▶ [WHAT TO PRODUCE]: Identify all lines in the data containing the string "states". Copy them out.

▶ [DATA RECORDS]:

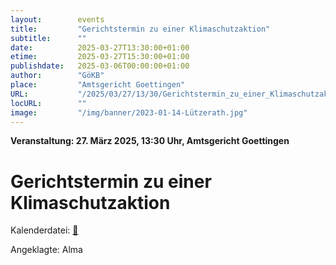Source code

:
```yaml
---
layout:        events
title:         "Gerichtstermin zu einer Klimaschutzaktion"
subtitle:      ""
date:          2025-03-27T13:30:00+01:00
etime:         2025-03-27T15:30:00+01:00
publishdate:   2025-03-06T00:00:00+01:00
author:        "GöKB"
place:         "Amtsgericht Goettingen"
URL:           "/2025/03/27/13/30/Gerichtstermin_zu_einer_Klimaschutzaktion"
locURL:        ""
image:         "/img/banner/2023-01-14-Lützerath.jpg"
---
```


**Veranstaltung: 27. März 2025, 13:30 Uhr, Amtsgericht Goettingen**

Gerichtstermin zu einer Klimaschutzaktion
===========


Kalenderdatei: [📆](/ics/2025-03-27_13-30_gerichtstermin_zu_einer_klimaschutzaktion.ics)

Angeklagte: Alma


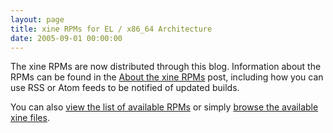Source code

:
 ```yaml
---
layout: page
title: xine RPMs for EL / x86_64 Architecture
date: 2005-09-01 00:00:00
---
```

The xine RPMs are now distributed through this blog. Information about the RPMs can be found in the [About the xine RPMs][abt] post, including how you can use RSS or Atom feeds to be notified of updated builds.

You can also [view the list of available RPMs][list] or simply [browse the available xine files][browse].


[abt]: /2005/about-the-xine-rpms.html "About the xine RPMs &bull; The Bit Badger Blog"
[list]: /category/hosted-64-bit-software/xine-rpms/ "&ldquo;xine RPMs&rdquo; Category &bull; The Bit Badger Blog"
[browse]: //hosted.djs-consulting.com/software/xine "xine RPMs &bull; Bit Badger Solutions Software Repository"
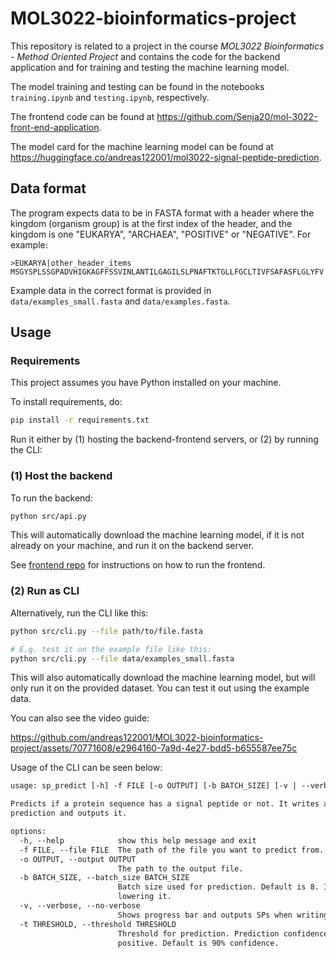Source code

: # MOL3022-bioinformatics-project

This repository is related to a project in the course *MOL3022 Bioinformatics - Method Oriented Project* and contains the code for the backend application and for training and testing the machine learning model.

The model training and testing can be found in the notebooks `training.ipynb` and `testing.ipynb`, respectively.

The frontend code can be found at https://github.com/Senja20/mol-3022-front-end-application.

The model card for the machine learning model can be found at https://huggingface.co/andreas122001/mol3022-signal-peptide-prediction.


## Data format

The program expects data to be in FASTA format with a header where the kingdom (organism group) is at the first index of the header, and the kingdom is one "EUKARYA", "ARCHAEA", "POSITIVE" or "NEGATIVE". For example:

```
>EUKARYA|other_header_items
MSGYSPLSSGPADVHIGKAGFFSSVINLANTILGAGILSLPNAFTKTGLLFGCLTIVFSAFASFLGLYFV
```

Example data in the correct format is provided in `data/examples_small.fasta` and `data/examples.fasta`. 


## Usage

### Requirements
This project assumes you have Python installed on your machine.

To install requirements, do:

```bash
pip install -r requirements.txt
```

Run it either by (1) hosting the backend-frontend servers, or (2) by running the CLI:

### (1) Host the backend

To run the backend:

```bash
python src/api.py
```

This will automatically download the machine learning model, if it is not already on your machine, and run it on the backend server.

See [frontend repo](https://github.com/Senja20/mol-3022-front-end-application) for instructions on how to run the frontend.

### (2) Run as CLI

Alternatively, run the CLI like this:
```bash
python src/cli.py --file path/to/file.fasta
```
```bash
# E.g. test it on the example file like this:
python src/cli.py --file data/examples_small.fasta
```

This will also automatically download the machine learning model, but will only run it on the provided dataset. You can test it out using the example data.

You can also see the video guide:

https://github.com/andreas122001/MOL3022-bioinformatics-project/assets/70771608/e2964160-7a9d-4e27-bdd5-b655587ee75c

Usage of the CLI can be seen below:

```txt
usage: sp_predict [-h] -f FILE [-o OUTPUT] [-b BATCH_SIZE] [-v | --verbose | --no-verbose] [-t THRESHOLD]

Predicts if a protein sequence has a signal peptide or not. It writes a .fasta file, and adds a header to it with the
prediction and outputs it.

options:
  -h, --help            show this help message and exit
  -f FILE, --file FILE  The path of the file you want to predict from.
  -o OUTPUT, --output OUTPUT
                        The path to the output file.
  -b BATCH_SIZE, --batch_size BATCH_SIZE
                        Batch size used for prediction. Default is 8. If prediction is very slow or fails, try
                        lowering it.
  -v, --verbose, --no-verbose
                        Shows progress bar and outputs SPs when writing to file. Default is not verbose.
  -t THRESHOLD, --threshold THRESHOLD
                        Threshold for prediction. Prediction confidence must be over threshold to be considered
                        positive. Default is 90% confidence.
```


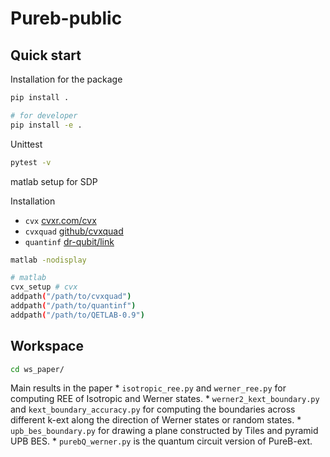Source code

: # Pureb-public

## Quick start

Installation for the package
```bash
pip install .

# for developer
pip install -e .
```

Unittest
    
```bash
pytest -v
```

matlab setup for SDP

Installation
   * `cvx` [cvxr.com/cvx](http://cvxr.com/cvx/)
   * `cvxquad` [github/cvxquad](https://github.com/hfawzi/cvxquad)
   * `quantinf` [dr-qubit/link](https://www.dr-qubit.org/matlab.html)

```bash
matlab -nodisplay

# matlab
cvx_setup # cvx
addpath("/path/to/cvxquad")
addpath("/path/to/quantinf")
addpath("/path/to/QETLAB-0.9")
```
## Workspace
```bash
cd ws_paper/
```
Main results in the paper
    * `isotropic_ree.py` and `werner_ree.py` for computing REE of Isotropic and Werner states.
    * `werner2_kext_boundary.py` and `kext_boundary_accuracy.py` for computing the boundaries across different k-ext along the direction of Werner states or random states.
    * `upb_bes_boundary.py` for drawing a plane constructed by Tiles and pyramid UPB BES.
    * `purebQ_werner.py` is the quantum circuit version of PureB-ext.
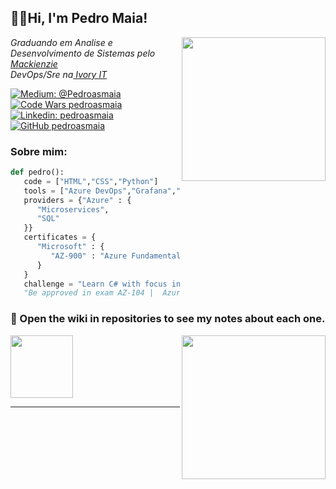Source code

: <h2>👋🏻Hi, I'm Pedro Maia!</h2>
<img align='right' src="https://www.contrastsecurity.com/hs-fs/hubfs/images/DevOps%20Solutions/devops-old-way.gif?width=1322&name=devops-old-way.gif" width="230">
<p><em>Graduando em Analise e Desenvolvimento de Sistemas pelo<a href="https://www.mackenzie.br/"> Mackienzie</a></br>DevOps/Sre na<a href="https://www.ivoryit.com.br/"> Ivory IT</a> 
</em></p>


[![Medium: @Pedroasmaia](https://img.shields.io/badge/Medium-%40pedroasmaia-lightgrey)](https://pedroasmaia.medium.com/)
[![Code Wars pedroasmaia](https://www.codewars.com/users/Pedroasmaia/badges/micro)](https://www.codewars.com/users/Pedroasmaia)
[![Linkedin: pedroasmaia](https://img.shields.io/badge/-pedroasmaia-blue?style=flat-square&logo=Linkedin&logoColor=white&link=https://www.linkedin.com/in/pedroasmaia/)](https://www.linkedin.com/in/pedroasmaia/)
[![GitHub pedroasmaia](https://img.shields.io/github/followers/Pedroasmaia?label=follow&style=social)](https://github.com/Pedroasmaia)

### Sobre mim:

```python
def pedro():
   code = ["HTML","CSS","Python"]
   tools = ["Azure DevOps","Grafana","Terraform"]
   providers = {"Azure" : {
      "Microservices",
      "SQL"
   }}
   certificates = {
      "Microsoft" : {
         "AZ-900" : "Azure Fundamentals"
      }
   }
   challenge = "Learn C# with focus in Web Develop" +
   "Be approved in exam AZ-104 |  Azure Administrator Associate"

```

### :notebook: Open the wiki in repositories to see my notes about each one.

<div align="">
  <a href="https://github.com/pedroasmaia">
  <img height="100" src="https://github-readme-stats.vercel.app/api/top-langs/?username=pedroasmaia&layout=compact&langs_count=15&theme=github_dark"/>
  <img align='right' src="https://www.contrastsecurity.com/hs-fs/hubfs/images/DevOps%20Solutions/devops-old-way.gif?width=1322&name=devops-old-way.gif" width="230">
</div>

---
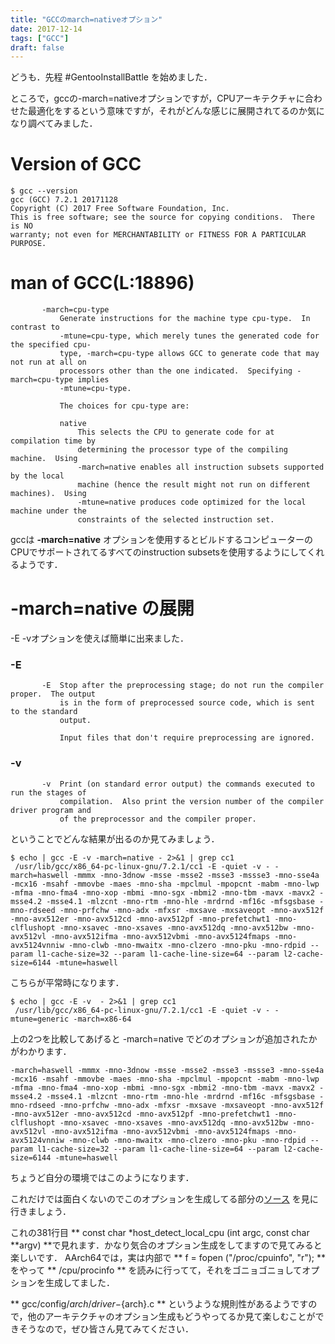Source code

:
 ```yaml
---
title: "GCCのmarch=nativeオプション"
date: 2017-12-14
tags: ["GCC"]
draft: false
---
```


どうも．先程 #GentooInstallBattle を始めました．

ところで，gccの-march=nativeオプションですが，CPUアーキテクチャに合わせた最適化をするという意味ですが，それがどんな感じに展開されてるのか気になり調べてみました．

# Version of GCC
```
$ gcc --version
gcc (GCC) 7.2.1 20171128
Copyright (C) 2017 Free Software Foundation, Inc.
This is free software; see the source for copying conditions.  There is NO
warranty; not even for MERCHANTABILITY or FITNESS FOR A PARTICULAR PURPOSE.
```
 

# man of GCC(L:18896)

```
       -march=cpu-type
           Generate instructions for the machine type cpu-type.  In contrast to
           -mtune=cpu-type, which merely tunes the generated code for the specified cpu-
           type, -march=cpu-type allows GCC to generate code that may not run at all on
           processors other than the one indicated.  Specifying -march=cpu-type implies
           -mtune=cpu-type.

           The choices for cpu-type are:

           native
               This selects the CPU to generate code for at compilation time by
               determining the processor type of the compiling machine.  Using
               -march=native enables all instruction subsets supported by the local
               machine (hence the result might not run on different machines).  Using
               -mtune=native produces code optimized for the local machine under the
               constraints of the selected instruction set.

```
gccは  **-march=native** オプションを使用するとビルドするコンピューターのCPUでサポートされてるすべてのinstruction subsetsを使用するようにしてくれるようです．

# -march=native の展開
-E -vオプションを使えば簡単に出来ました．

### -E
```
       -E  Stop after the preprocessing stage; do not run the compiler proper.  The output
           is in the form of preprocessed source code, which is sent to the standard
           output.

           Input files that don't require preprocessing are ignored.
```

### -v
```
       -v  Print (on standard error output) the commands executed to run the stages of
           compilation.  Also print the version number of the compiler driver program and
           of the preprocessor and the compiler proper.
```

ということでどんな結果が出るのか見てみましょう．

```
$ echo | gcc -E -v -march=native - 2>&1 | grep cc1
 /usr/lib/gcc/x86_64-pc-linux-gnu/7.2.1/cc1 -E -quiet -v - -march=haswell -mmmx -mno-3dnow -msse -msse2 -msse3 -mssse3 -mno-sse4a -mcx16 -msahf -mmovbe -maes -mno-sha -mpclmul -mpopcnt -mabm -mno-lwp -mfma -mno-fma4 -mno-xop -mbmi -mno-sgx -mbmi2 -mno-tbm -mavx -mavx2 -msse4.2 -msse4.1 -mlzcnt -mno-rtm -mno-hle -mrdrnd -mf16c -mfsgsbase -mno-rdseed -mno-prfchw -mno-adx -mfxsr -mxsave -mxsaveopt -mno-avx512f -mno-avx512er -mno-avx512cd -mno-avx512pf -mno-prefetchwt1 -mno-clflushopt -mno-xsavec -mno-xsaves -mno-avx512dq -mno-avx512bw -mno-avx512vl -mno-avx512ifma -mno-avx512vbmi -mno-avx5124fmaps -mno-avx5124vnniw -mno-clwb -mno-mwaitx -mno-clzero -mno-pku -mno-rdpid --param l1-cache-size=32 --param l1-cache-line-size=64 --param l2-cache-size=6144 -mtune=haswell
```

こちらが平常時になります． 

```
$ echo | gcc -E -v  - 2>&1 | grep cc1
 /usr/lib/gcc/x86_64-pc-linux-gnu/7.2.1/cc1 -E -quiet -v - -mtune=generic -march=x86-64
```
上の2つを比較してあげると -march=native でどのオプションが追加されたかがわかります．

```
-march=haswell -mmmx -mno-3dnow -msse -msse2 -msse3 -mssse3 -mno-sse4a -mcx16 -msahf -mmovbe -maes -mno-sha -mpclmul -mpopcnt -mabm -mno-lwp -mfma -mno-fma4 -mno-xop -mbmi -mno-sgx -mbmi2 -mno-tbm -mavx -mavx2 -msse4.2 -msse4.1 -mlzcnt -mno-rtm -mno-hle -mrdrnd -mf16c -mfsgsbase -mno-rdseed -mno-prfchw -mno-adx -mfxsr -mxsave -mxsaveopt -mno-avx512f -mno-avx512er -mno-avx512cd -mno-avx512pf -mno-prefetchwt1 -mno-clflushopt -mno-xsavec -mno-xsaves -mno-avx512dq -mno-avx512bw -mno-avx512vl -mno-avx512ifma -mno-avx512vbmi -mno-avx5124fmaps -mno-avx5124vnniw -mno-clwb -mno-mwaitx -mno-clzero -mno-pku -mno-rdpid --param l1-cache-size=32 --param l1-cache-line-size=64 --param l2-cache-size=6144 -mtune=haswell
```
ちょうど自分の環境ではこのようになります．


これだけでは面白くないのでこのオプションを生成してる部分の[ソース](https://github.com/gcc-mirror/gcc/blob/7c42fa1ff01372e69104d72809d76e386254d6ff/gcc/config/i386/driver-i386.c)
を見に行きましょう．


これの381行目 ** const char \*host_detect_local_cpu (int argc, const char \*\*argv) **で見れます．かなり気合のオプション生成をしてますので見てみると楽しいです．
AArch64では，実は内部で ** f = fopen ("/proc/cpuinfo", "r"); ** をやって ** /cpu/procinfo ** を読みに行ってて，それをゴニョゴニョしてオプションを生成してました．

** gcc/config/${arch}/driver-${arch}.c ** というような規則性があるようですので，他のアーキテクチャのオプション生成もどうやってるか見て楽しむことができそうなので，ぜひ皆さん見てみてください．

▶ [EXPECTED ANSWER]:
    * `isotropic_ree.py` and `werner_ree.py` for computing REE of Isotropic and Werner states.
    * `werner2_kext_boundary.py` and `kext_boundary_accuracy.py` for computing the boundaries across different k-ext along the direction of Werner states or random states.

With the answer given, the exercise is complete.